### Exercise brief
Look through the listing below for lines containing "Core". State how many there are, and nothing else.

[Start of Attachment]

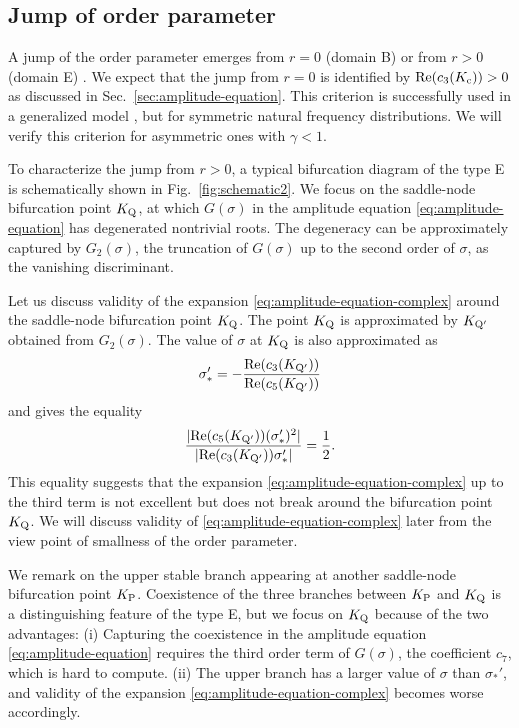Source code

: \subsection{Jump of order parameter}
\label{sec:jump}

A jump of the order parameter emerges from $r=0$ (domain B)
or from $r>0$ (domain E) .
We expect that the jump from $r=0$ is identified
by ${\rm Re}(c_{3}(K_{\rm c}))>0$
as discussed in Sec.~\ref{sec:amplitude-equation}.
This criterion is successfully used in a generalized model \cite{barre2016},
but for symmetric natural frequency distributions.
We will verify this criterion for asymmetric ones with $\gamma<1$.

To characterize the jump from $r>0$,
a typical bifurcation diagram of the type E is schematically shown
in Fig.~\ref{fig:schematic2}.
We focus on the saddle-node bifurcation point $K_{\rm Q}$,
at which $G(\sigma)$ in the amplitude equation \eqref{eq:amplitude-equation}
has degenerated nontrivial roots.
The degeneracy can be approximately captured by $G_{2}(\sigma)$,
the truncation of $G(\sigma)$ up to the second order of $\sigma$,
as the vanishing discriminant.

Let us discuss validity of the expansion \eqref{eq:amplitude-equation-complex}
around the saddle-node bifurcation point $K_{\rm Q}$.
The point $K_{\rm Q}$ is approximated by $K_{\rm Q'}$ obtained from $G_{2}(\sigma)$.
The value of $\sigma$ at $K_{\rm Q}$ is also approximated as
\begin{align}
  \sigma_{\ast}' = - \dfrac{{\rm Re}(c_{3}(K_{\rm Q'}))}{{\rm Re}(c_{5}(K_{\rm Q'}))}
\end{align}
and gives the equality
\begin{align}
  \label{eq:ratio-35}
  \dfrac{|{\rm Re}(c_{5}(K_{\rm Q'}))(\sigma_{\ast}')^{2}|}
  {|{\rm Re}(c_{3}(K_{\rm Q'}))\sigma_{\ast}'|} = \dfrac{1}{2}.
\end{align}
This equality suggests that the expansion \eqref{eq:amplitude-equation-complex}
up to the third term is not excellent but
does not break around the bifurcation point $K_{\rm Q}$.
We will discuss validity of \eqref{eq:amplitude-equation-complex} later
from the view point of smallness of the order parameter.

We remark on the upper stable branch appearing
at another saddle-node bifurcation point $K_{\rm P}$.
Coexistence of the three branches between $K_{\rm P}$ and $K_{\rm Q}$
is a distinguishing feature of the type E,
but we focus on $K_{\rm Q}$ because of the two advantages:
(i) Capturing the coexistence in the amplitude equation
\eqref{eq:amplitude-equation} requires the third order term of $G(\sigma)$,
the coefficient $c_{7}$, which is hard to compute.
(ii) The upper branch has a larger value of $\sigma$ than $\sigma_{\ast}'$,
and validity of the expansion \eqref{eq:amplitude-equation-complex}
becomes worse accordingly.



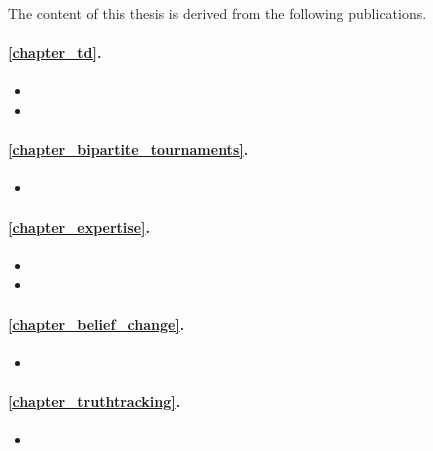 The content of this thesis is derived from the following publications.

\paragraph{\cref{chapter_td}.}
\begin{itemize}
    \item {}
    \item {}
\end{itemize}
\paragraph{\cref{chapter_bipartite_tournaments}.}
\begin{itemize}
    \item {}
\end{itemize}
\paragraph{\cref{chapter_expertise}.}
\begin{itemize}
    \item {}
    \item {}
\end{itemize}
\paragraph{\cref{chapter_belief_change}.}
\begin{itemize}
    \item {}
\end{itemize}
\paragraph{\cref{chapter_truthtracking}.}
\begin{itemize}
    \item {}
\end{itemize}
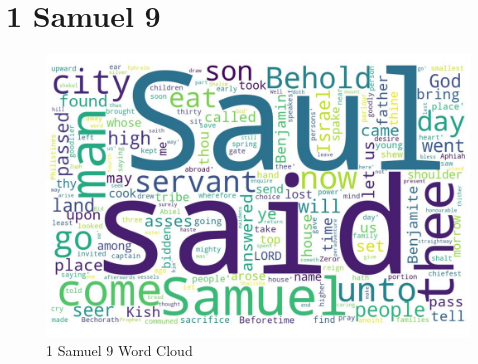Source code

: \chapter{1 Samuel 9}

\begin{figure}
  \includegraphics[width=\linewidth]{09OT-1Samuel/1Samuel9-Wordcloud.jpg}
  \caption{1 Samuel 9 Word Cloud}
  \label{fig:1 Samuel 9 word Cloud}
\end{figure}


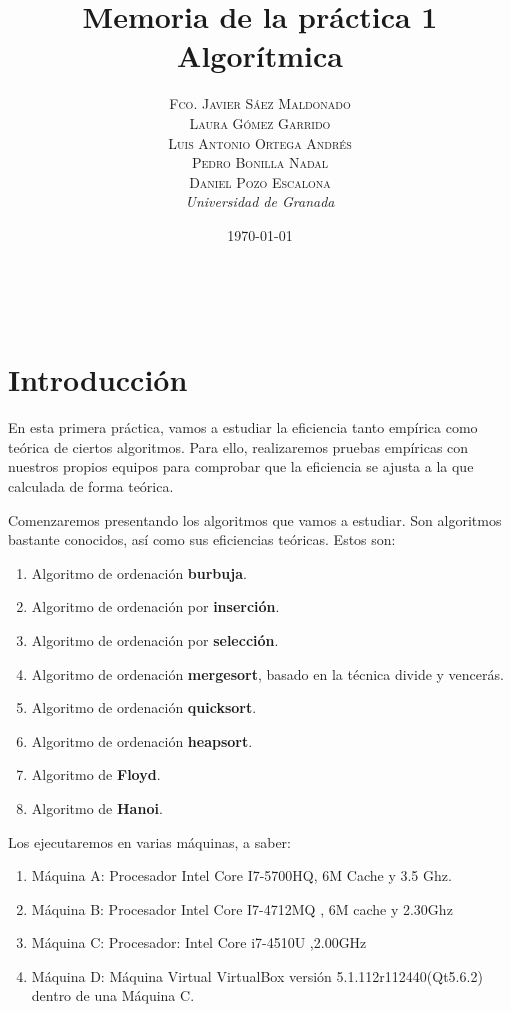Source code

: \documentclass[a4paper, 11pt]{article}
\title{\textbf{Memoria de la práctica 1}\\ %
Algorítmica} %
\author{\textsc{Fco. Javier Sáez Maldonado}\\ %
\textsc{Laura Gómez Garrido}\\
\textsc{Luis Antonio Ortega Andrés}\\
\textsc{Pedro Bonilla Nadal}\\
\textsc{Daniel Pozo Escalona}\vspace{2cm}
\\{\textit{Universidad de Granada}}} %
\date{\today} %
\makeatletter
\renewcommand{\maketitle}{
  \begin{flushright} %
  
  {\LARGE\@title} %
  
  \vspace{50pt} %
  
  {\large\@author} %
  \\\@date %
  \vspace{40pt} %
  \end{flushright}
}
\makeatother
\begin{document}
\maketitle %


{\parskip=2pt
  \tableofcontents
}
\pagebreak



\section*{Introducción}

En esta primera práctica, vamos a estudiar la eficiencia tanto empírica como teórica de ciertos algoritmos. Para ello, realizaremos pruebas empíricas con nuestros propios equipos para comprobar que la eficiencia se ajusta a la que calculada de forma teórica.

Comenzaremos presentando los algoritmos que vamos a estudiar. Son algoritmos bastante conocidos, así como sus eficiencias teóricas. Estos son:
\begin{enumerate}
	\item Algoritmo de ordenación \textbf{burbuja}.
	\item Algoritmo de ordenación por \textbf{inserción}.
	\item Algoritmo de ordenación por \textbf{selección}.
	\item Algoritmo de ordenación \textbf{mergesort}, basado en la técnica divide y vencerás.
	\item Algoritmo de ordenación \textbf{quicksort}.
	\item Algoritmo de ordenación \textbf{heapsort}.
	\item Algoritmo de \textbf{Floyd}.
	\item Algoritmo de \textbf{Hanoi}.
\end{enumerate}

Los ejecutaremos en varias máquinas, a saber:
\begin{enumerate}    
	\item Máquina A: Procesador Intel Core I7-5700HQ, 6M Cache y 3.5 Ghz.
	\item Máquina B: Procesador Intel Core I7-4712MQ , 6M cache y 2.30Ghz
	\item Máquina C: Procesador: Intel Core i7-4510U ,2.00GHz
	\item Máquina D: Máquina Virtual VirtualBox versión 5.1.112r112440(Qt5.6.2) dentro de una Máquina C.

\end{enumerate}
\end{document}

[End of Attachment]

### Response to this exercise
3